Dataset items
== Segment start ==

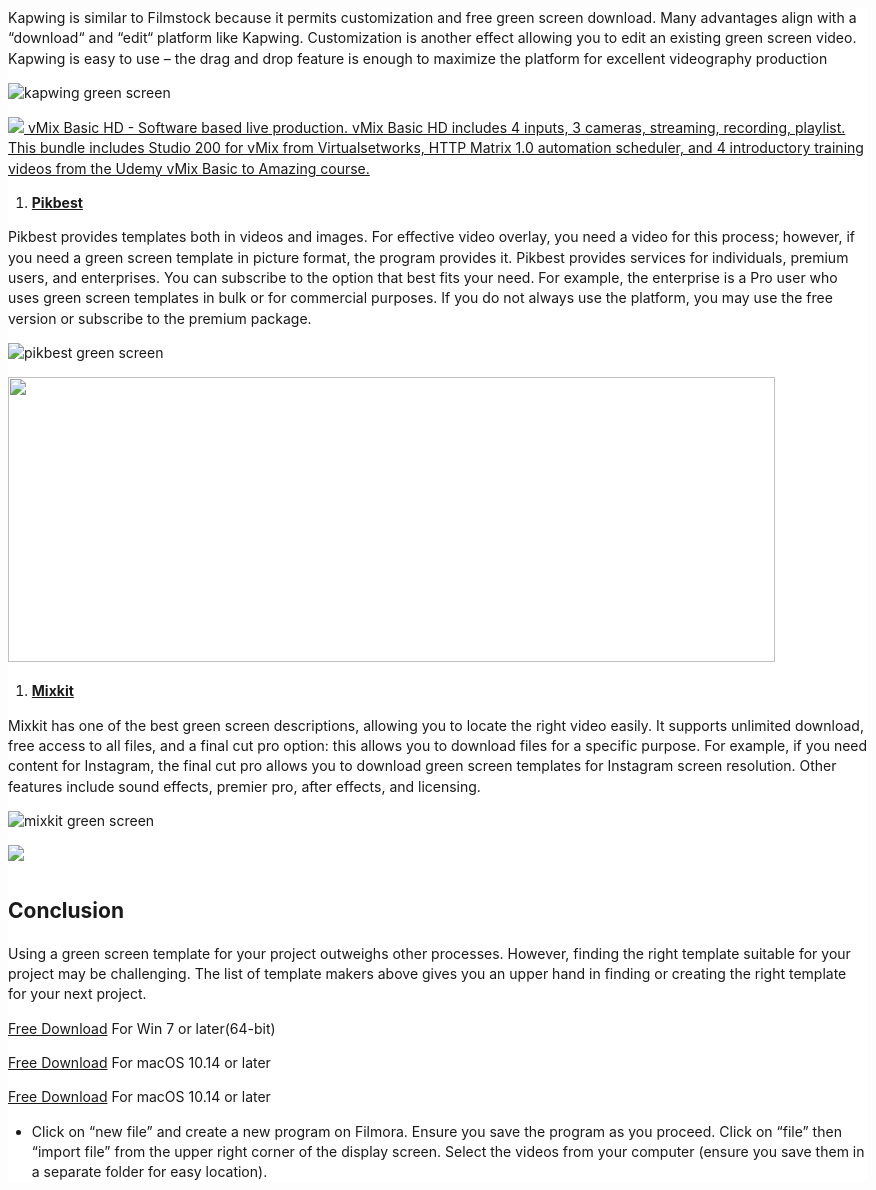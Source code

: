 Kapwing is similar to Filmstock because it permits customization and free green screen download. Many advantages align with a “download“ and “edit“ platform like Kapwing. Customization is another effect allowing you to edit an existing green screen video. Kapwing is easy to use – the drag and drop feature is enough to maximize the platform for excellent videography production

![kapwing green screen](https://images.wondershare.com/filmora/article-images/2022/07/kapwing.jpg)


<a href="https://secure.2checkout.com/order/checkout.php?PRODS=4718728&QTY=1&AFFILIATE=108875&CART=1"> <img src="https://secure.avangate.com/images/merchant/ce9a6fb2becc2d235e62b125e9260102/products/vMixCallScreenshot1-large.jpg" border="0"> vMix Basic HD - Software based live production. vMix Basic HD includes 4 inputs, 3 cameras, streaming, recording, playlist. 
This bundle includes Studio 200 for vMix from Virtualsetworks, HTTP Matrix 1.0 automation scheduler, and 4 introductory training videos from the Udemy vMix Basic to Amazing course. </a>

1. [**Pikbest**](https://pikbest.com/)

Pikbest provides templates both in videos and images. For effective video overlay, you need a video for this process; however, if you need a green screen template in picture format, the program provides it. Pikbest provides services for individuals, premium users, and enterprises. You can subscribe to the option that best fits your need. For example, the enterprise is a Pro user who uses green screen templates in bulk or for commercial purposes. If you do not always use the platform, you may use the free version or subscribe to the premium package.

![pikbest green screen](https://images.wondershare.com/filmora/article-images/2022/07/pikbest.jpg)


<a href="https://cowinaudio.pxf.io/c/5597632/1116855/13794" target="_top" id="1116855"><img src="//a.impactradius-go.com/display-ad/13794-1116855" border="0" alt="" width="767" height="285"/></a><img height="0" width="0" src="https://imp.pxf.io/i/5597632/1116855/13794" style="position:absolute;visibility:hidden;" border="0" />

1. [**Mixkit**](https://mixkit.co/free-stock-video/green-screen/)

Mixkit has one of the best green screen descriptions, allowing you to locate the right video easily. It supports unlimited download, free access to all files, and a final cut pro option: this allows you to download files for a specific purpose. For example, if you need content for Instagram, the final cut pro allows you to download green screen templates for Instagram screen resolution. Other features include sound effects, premier pro, after effects, and licensing.

![mixkit green screen](https://images.wondershare.com/filmora/article-images/2022/07/mixkit.jpg)


<a href="https://store.bitdefender.com/affiliate.php?ACCOUNT=BITLATIN&AFFILIATE=108875&PATH=http%3A%2F%2Fwww.bitdefender.com%2Fbusiness%3FAFFILIATE%3D108875%26RESOURCE%3D30%2525%2BOff%2Ball%2BGravityZone%2BProducts"><img src="https://www.bitdefender.com/content/dam/bitdefender/business/campaign/1200X628.png" border="0"></a>

## Conclusion

Using a green screen template for your project outweighs other processes. However, finding the right template suitable for your project may be challenging. The list of template makers above gives you an upper hand in finding or creating the right template for your next project.

[Free Download](https://tools.techidaily.com/wondershare/filmora/download/) For Win 7 or later(64-bit)

[Free Download](https://tools.techidaily.com/wondershare/filmora/download/) For macOS 10.14 or later

[Free Download](https://tools.techidaily.com/wondershare/filmora/download/) For macOS 10.14 or later

* Click on “new file” and create a new program on Filmora. Ensure you save the program as you proceed. Click on “file” then “import file” from the upper right corner of the display screen. Select the videos from your computer (ensure you save them in a separate folder for easy location).
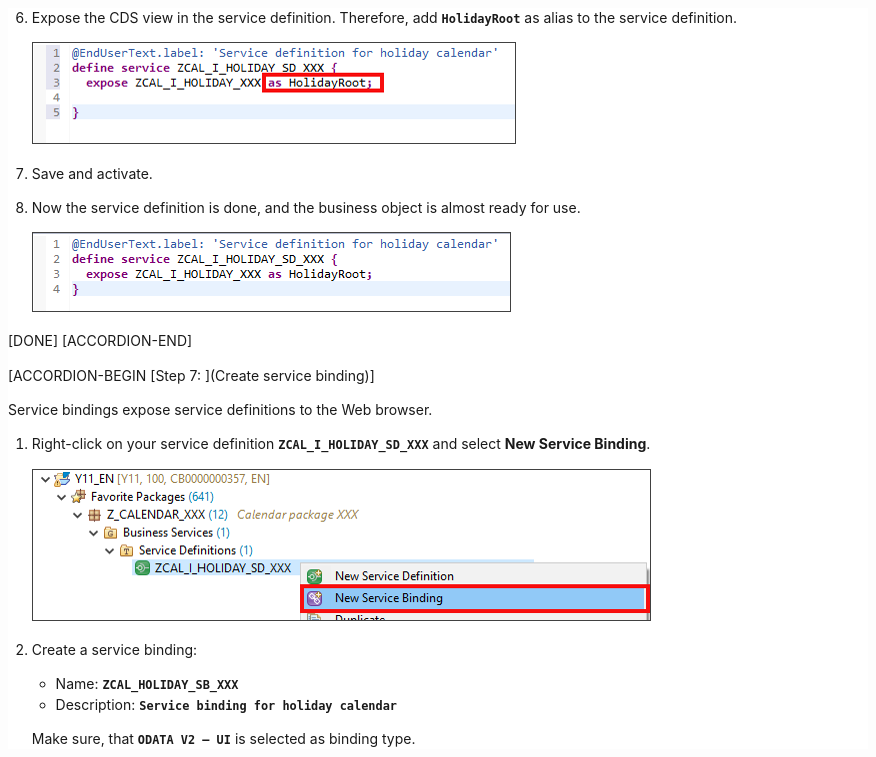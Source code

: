  6. Expose the CDS view in the service definition. Therefore, add **`HolidayRoot`** as alias to the service definition.

      ![definition](definition5.png)

  7. Save and activate.

  8. Now the service definition is done, and the business object is almost ready for use.

      ![definition](definition6.png)


[DONE]
[ACCORDION-END]

[ACCORDION-BEGIN [Step 7: ](Create service binding)]

Service bindings expose service definitions to the Web browser.

  1. Right-click on your service definition **`ZCAL_I_HOLIDAY_SD_XXX`** and select **New Service Binding**.

      ![binding](binding.png)

  2. Create a service binding:
     - Name: **`ZCAL_HOLIDAY_SB_XXX`**
     - Description: **`Service binding for holiday calendar`**

     Make sure, that **`ODATA V2 – UI`** is selected as binding type.
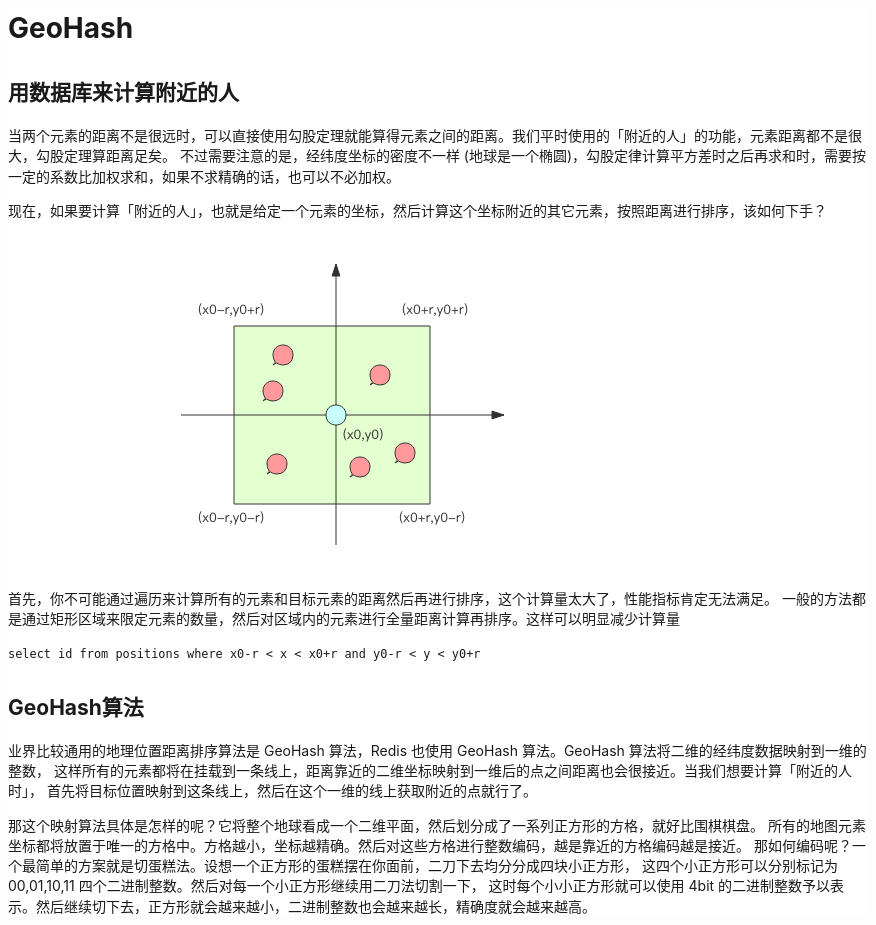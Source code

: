 # GeoHash

## 用数据库来计算附近的人
当两个元素的距离不是很远时，可以直接使用勾股定理就能算得元素之间的距离。我们平时使用的「附近的人」的功能，元素距离都不是很大，勾股定理算距离足矣。
不过需要注意的是，经纬度坐标的密度不一样 (地球是一个椭圆)，勾股定律计算平方差时之后再求和时，需要按一定的系数比加权求和，如果不求精确的话，也可以不必加权。

现在，如果要计算「附近的人」，也就是给定一个元素的坐标，然后计算这个坐标附近的其它元素，按照距离进行排序，该如何下手？

![](nearby.jpg)

首先，你不可能通过遍历来计算所有的元素和目标元素的距离然后再进行排序，这个计算量太大了，性能指标肯定无法满足。
一般的方法都是通过矩形区域来限定元素的数量，然后对区域内的元素进行全量距离计算再排序。这样可以明显减少计算量
```
select id from positions where x0-r < x < x0+r and y0-r < y < y0+r
```

## GeoHash算法

业界比较通用的地理位置距离排序算法是 GeoHash 算法，Redis 也使用 GeoHash 算法。GeoHash 算法将二维的经纬度数据映射到一维的整数，
这样所有的元素都将在挂载到一条线上，距离靠近的二维坐标映射到一维后的点之间距离也会很接近。当我们想要计算「附近的人时」，
首先将目标位置映射到这条线上，然后在这个一维的线上获取附近的点就行了。

那这个映射算法具体是怎样的呢？它将整个地球看成一个二维平面，然后划分成了一系列正方形的方格，就好比围棋棋盘。
所有的地图元素坐标都将放置于唯一的方格中。方格越小，坐标越精确。然后对这些方格进行整数编码，越是靠近的方格编码越是接近。
那如何编码呢？一个最简单的方案就是切蛋糕法。设想一个正方形的蛋糕摆在你面前，二刀下去均分分成四块小正方形，
这四个小正方形可以分别标记为 00,01,10,11 四个二进制整数。然后对每一个小正方形继续用二刀法切割一下，
这时每个小小正方形就可以使用 4bit 的二进制整数予以表示。然后继续切下去，正方形就会越来越小，二进制整数也会越来越长，精确度就会越来越高。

== Segment end ==

Exercise requirements
Every line from the line containing "现在，如果要计算「附近的人」" through the line containing "业界比较通用的地理位置距离排序算法是 GeoHash 算法，Redis" in the records above must be retyped exactly. Leave out the rest.

Task output
现在，如果要计算「附近的人」，也就是给定一个元素的坐标，然后计算这个坐标附近的其它元素，按照距离进行排序，该如何下手？

![](nearby.jpg)

首先，你不可能通过遍历来计算所有的元素和目标元素的距离然后再进行排序，这个计算量太大了，性能指标肯定无法满足。
一般的方法都是通过矩形区域来限定元素的数量，然后对区域内的元素进行全量距离计算再排序。这样可以明显减少计算量
```
select id from positions where x0-r < x < x0+r and y0-r < y < y0+r
```

## GeoHash算法

业界比较通用的地理位置距离排序算法是 GeoHash 算法，Redis 也使用 GeoHash 算法。GeoHash 算法将二维的经纬度数据映射到一维的整数，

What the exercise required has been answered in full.